WASHINGTON (Dec. 26)
In a television interview several years ago, Dean Acheson, who was Secretary of State when Truman was in the White House, explained why his boss had taken such a strong pro-Israel stand before as well as after the establishment of the Jewish State. He maintained that Truman was probably motivated by “two considerations–one which he avowed very clearly and the other one which he did not avow very clearly.”
The first consideration, Acheson said, was the wartime Jewish refugees who “couldn’t go back to Russia or Poland…couldn’t go back to Germany where so many had been murdered.” Their resettlement was “our responsibility,” Acheson continued, and Truman tried but failed “to get our immigration laws made more lax.”

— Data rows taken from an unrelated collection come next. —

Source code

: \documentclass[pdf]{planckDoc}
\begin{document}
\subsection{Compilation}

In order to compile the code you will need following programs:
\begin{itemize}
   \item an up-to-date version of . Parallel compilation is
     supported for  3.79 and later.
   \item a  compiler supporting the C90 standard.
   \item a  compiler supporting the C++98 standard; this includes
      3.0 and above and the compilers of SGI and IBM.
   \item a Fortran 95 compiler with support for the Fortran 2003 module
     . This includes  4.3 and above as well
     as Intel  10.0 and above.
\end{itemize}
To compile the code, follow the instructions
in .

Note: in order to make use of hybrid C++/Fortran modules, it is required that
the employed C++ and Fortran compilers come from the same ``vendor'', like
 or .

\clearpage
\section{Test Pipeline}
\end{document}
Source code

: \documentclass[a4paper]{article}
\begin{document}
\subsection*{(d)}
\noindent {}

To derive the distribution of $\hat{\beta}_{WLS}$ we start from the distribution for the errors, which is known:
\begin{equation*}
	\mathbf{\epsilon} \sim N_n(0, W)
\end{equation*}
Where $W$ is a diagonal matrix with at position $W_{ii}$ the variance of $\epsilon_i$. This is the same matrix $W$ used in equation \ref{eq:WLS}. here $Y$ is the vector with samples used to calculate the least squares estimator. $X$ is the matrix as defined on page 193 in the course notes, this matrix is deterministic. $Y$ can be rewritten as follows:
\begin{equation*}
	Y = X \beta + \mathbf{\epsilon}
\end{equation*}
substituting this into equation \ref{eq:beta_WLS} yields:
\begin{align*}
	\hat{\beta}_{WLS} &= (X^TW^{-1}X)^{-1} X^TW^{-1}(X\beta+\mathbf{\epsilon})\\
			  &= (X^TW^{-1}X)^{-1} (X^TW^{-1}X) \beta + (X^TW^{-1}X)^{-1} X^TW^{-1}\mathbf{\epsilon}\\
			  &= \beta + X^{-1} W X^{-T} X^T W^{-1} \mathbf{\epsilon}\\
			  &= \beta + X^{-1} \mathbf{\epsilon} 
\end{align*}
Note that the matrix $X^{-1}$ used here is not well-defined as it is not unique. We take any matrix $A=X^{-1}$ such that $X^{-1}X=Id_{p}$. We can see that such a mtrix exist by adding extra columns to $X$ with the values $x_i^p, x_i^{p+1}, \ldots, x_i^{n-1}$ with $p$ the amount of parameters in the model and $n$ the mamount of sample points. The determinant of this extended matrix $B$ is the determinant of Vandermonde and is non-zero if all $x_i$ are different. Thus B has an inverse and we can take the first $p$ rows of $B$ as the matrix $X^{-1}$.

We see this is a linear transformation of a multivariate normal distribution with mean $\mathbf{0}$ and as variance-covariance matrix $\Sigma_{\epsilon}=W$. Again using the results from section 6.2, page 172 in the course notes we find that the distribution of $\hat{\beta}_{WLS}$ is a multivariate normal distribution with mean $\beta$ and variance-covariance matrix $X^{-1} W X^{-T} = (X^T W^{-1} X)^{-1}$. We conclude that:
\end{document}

The less-clearly avowed consideration. Acheson said, was Truman’s “moral and emotional” obligation to the refugees following repeated entreaties by Eddie Jacobson, a friend from Truman’s haberdashery days and “a convinced Zionist,” who “talked to the President a great deal about it,” Jacobson’s ideas “appealed to the President very much,” Acheson said.
In the same television interview Acheson also commented that “Anyone who went through the period before the creation of the State of Israel and immediately after too, as I did with Mr. Truman, must now be perfectly clear that you can’t impose anything on those people. They won’t accept imposition.”